In your copy, each line below is repeated exactly and no image appears.

(Information provided Opens)

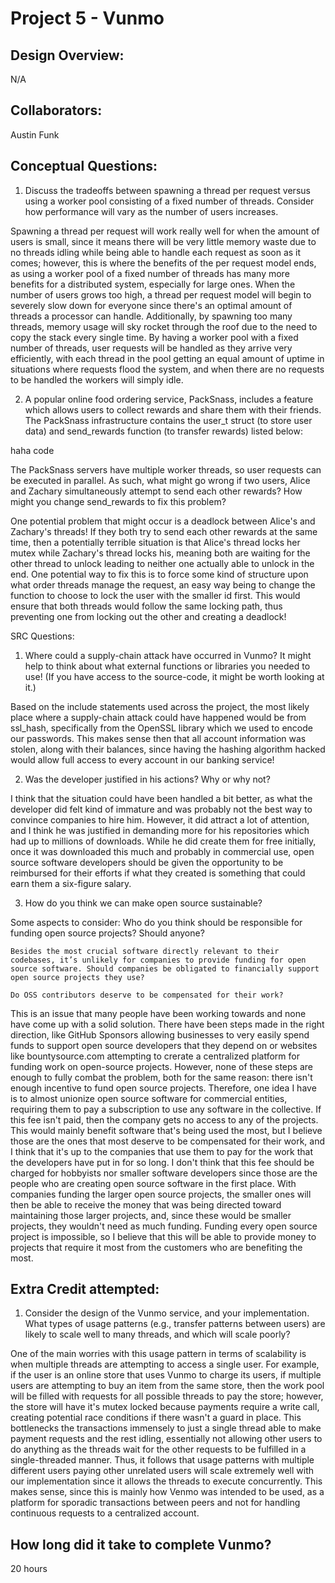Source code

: Project 5 - Vunmo
====================

## Design Overview:

N/A

## Collaborators:
Austin Funk

## Conceptual Questions:
1. Discuss the tradeoffs between spawning a thread per request versus using a worker pool consisting of a fixed number of threads. Consider how performance will vary as the number of users increases.

Spawning a thread per request will work really well for when the amount of users is small, since it means there will be very little memory waste due to no threads idling while being able to handle each request as soon as it comes; however, this is where the benefits of the per request model ends, as using a worker pool of a fixed number of threads has many more benefits for a distributed system, especially for large ones. When the number of users grows too high, a thread per request model will begin to severely slow down for everyone since there's an optimal amount of threads a processor can handle. Additionally, by spawning too many threads, memory usage will sky rocket through the roof due to the need to copy the stack every single time. By having a worker pool with a fixed number of threads, user requests will be handled as they arrive very efficiently, with each thread in the pool getting an equal amount of uptime in situations where requests flood the system, and when there are no requests to be handled the workers will simply idle.

2. A popular online food ordering service, PackSnass, includes a feature which allows users to collect rewards and share them with their friends. The PackSnass infrastructure contains the user_t struct (to store user data) and send_rewards function (to transfer rewards) listed below:

haha code

The PackSnass servers have multiple worker threads, so user requests can be executed in parallel. As such, what might go wrong if two users, Alice and Zachary simultaneously attempt to send each other rewards? How might you change send_rewards to fix this problem?

One potential problem that might occur is a deadlock between Alice's and Zachary's threads! If they both try to send each other rewards at the same time, then a potentially terrible situation is that Alice's thread locks her mutex while Zachary's thread locks his, meaning both are waiting for the other thread to unlock leading to neither one actually able to unlock in the end. One potential way to fix this is to force some kind of structure upon what order threads manage the request, an easy way being to change the function to choose to lock the user with the smaller id first. This would ensure that both threads would follow the same locking path, thus preventing one from locking out the other and creating a deadlock!


SRC Questions:

1. Where could a supply-chain attack have occurred in Vunmo? It might help to think about what external functions or libraries you needed to use! (If you have access to the source-code, it might be worth looking at it.)

Based on the include statements used across the project, the most likely place where a supply-chain attack could have happened would be from ssl_hash, specifically from the OpenSSL library which we used to encode our passwords. This makes sense then that all account information was stolen, along with their balances, since having the hashing algorithm hacked would allow full access to every account in our banking service!

2. Was the developer justified in his actions? Why or why not?

I think that the situation could have been handled a bit better, as what the developer did felt kind of immature and was probably not the best way to convince companies to hire him. However, it did attract a lot of attention, and I think he was justified in demanding more for his repositories which had up to millions of downloads. While he did create them for free initially, once it was downloaded this much and probably in commercial use, open source software developers should be given the opportunity to be reimbursed for their efforts if what they created is something that could earn them a six-figure salary.

3. How do you think we can make open source sustainable?

Some aspects to consider:
    Who do you think should be responsible for funding open source projects? Should anyone?

    Besides the most crucial software directly relevant to their codebases, it’s unlikely for companies to provide funding for open source software. Should companies be obligated to financially support open source projects they use?

    Do OSS contributors deserve to be compensated for their work?

This is an issue that many people have been working towards and none have come up with a solid solution. There have been steps made in the right direction, like GitHub Sponsors allowing businesses to very easily spend funds to support open source developers that they depend on or websites like bountysource.com attempting to crerate a centralized platform for funding work on open-source projects. However, none of these steps are enough to fully combat the problem, both for the same reason: there isn't enough incentive to fund open source projects. Therefore, one idea I have is to almost unionize open source software for commercial entities, requiring them to pay a subscription to use any software in the collective. If this fee isn't paid, then the company gets no access to any of the projects. This would mainly benefit software that's being used the most, but I believe those are the ones that most deserve to be compensated for their work, and I think that it's up to the companies that use them to pay for the work that the developers have put in for so long. I don't think that this fee should be charged for hobbyists nor smaller software developers since those are the people who are creating open source software in the first place. With companies funding the larger open source projects, the smaller ones will then be able to receive the money that was being directed toward maintaining those larger projects, and, since these would be smaller projects, they wouldn't need as much funding. Funding every open source project is impossible, so I believe that this will be able to provide money to projects that require it most from the customers who are benefiting the most.

## Extra Credit attempted:

1. Consider the design of the Vunmo service, and your implementation. What types of usage patterns (e.g., transfer patterns between users) are likely to scale well to many threads, and which will scale poorly?

One of the main worries with this usage pattern in terms of scalability is when multiple threads are attempting to access a single user. For example, if the user is an online store that uses Vunmo to charge its users, if multiple users are attempting to buy an item from the same store, then the work pool will be filled with requests for all possible threads to pay the store; however, the store will have it's mutex locked because payments require a write call, creating potential race conditions if there wasn't a guard in place. This bottlenecks the transactions immensely to just a single thread able to make payment requests and the rest idling, essentially not allowing other users to do anything as the threads wait for the other requests to be fulfilled in a single-threaded manner. Thus, it follows that usage patterns with multiple different users paying other unrelated users will scale extremely well with our implementation since it allows the threads to execute concurrently. This makes sense, since this is mainly how Venmo was intended to be used, as a platform for sporadic transactions between peers and not for handling continuous requests to a centralized account.

## How long did it take to complete Vunmo?

20 hours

(Information provided Closes)

Response to this exercise ::
Source code

: Project 5 - Vunmo
====================

## Design Overview:

N/A

## Collaborators:
Austin Funk

## Conceptual Questions:
1. Discuss the tradeoffs between spawning a thread per request versus using a worker pool consisting of a fixed number of threads. Consider how performance will vary as the number of users increases.

Spawning a thread per request will work really well for when the amount of users is small, since it means there will be very little memory waste due to no threads idling while being able to handle each request as soon as it comes; however, this is where the benefits of the per request model ends, as using a worker pool of a fixed number of threads has many more benefits for a distributed system, especially for large ones. When the number of users grows too high, a thread per request model will begin to severely slow down for everyone since there's an optimal amount of threads a processor can handle. Additionally, by spawning too many threads, memory usage will sky rocket through the roof due to the need to copy the stack every single time. By having a worker pool with a fixed number of threads, user requests will be handled as they arrive very efficiently, with each thread in the pool getting an equal amount of uptime in situations where requests flood the system, and when there are no requests to be handled the workers will simply idle.

2. A popular online food ordering service, PackSnass, includes a feature which allows users to collect rewards and share them with their friends. The PackSnass infrastructure contains the user_t struct (to store user data) and send_rewards function (to transfer rewards) listed below:

haha code

The PackSnass servers have multiple worker threads, so user requests can be executed in parallel. As such, what might go wrong if two users, Alice and Zachary simultaneously attempt to send each other rewards? How might you change send_rewards to fix this problem?

One potential problem that might occur is a deadlock between Alice's and Zachary's threads! If they both try to send each other rewards at the same time, then a potentially terrible situation is that Alice's thread locks her mutex while Zachary's thread locks his, meaning both are waiting for the other thread to unlock leading to neither one actually able to unlock in the end. One potential way to fix this is to force some kind of structure upon what order threads manage the request, an easy way being to change the function to choose to lock the user with the smaller id first. This would ensure that both threads would follow the same locking path, thus preventing one from locking out the other and creating a deadlock!


SRC Questions:

1. Where could a supply-chain attack have occurred in Vunmo? It might help to think about what external functions or libraries you needed to use! (If you have access to the source-code, it might be worth looking at it.)

Based on the include statements used across the project, the most likely place where a supply-chain attack could have happened would be from ssl_hash, specifically from the OpenSSL library which we used to encode our passwords. This makes sense then that all account information was stolen, along with their balances, since having the hashing algorithm hacked would allow full access to every account in our banking service!

2. Was the developer justified in his actions? Why or why not?

I think that the situation could have been handled a bit better, as what the developer did felt kind of immature and was probably not the best way to convince companies to hire him. However, it did attract a lot of attention, and I think he was justified in demanding more for his repositories which had up to millions of downloads. While he did create them for free initially, once it was downloaded this much and probably in commercial use, open source software developers should be given the opportunity to be reimbursed for their efforts if what they created is something that could earn them a six-figure salary.

3. How do you think we can make open source sustainable?

Some aspects to consider:
    Who do you think should be responsible for funding open source projects? Should anyone?

    Besides the most crucial software directly relevant to their codebases, it’s unlikely for companies to provide funding for open source software. Should companies be obligated to financially support open source projects they use?

    Do OSS contributors deserve to be compensated for their work?

This is an issue that many people have been working towards and none have come up with a solid solution. There have been steps made in the right direction, like GitHub Sponsors allowing businesses to very easily spend funds to support open source developers that they depend on or websites like bountysource.com attempting to crerate a centralized platform for funding work on open-source projects. However, none of these steps are enough to fully combat the problem, both for the same reason: there isn't enough incentive to fund open source projects. Therefore, one idea I have is to almost unionize open source software for commercial entities, requiring them to pay a subscription to use any software in the collective. If this fee isn't paid, then the company gets no access to any of the projects. This would mainly benefit software that's being used the most, but I believe those are the ones that most deserve to be compensated for their work, and I think that it's up to the companies that use them to pay for the work that the developers have put in for so long. I don't think that this fee should be charged for hobbyists nor smaller software developers since those are the people who are creating open source software in the first place. With companies funding the larger open source projects, the smaller ones will then be able to receive the money that was being directed toward maintaining those larger projects, and, since these would be smaller projects, they wouldn't need as much funding. Funding every open source project is impossible, so I believe that this will be able to provide money to projects that require it most from the customers who are benefiting the most.

## Extra Credit attempted:

1. Consider the design of the Vunmo service, and your implementation. What types of usage patterns (e.g., transfer patterns between users) are likely to scale well to many threads, and which will scale poorly?

One of the main worries with this usage pattern in terms of scalability is when multiple threads are attempting to access a single user. For example, if the user is an online store that uses Vunmo to charge its users, if multiple users are attempting to buy an item from the same store, then the work pool will be filled with requests for all possible threads to pay the store; however, the store will have it's mutex locked because payments require a write call, creating potential race conditions if there wasn't a guard in place. This bottlenecks the transactions immensely to just a single thread able to make payment requests and the rest idling, essentially not allowing other users to do anything as the threads wait for the other requests to be fulfilled in a single-threaded manner. Thus, it follows that usage patterns with multiple different users paying other unrelated users will scale extremely well with our implementation since it allows the threads to execute concurrently. This makes sense, since this is mainly how Venmo was intended to be used, as a platform for sporadic transactions between peers and not for handling continuous requests to a centralized account.

## How long did it take to complete Vunmo?

20 hours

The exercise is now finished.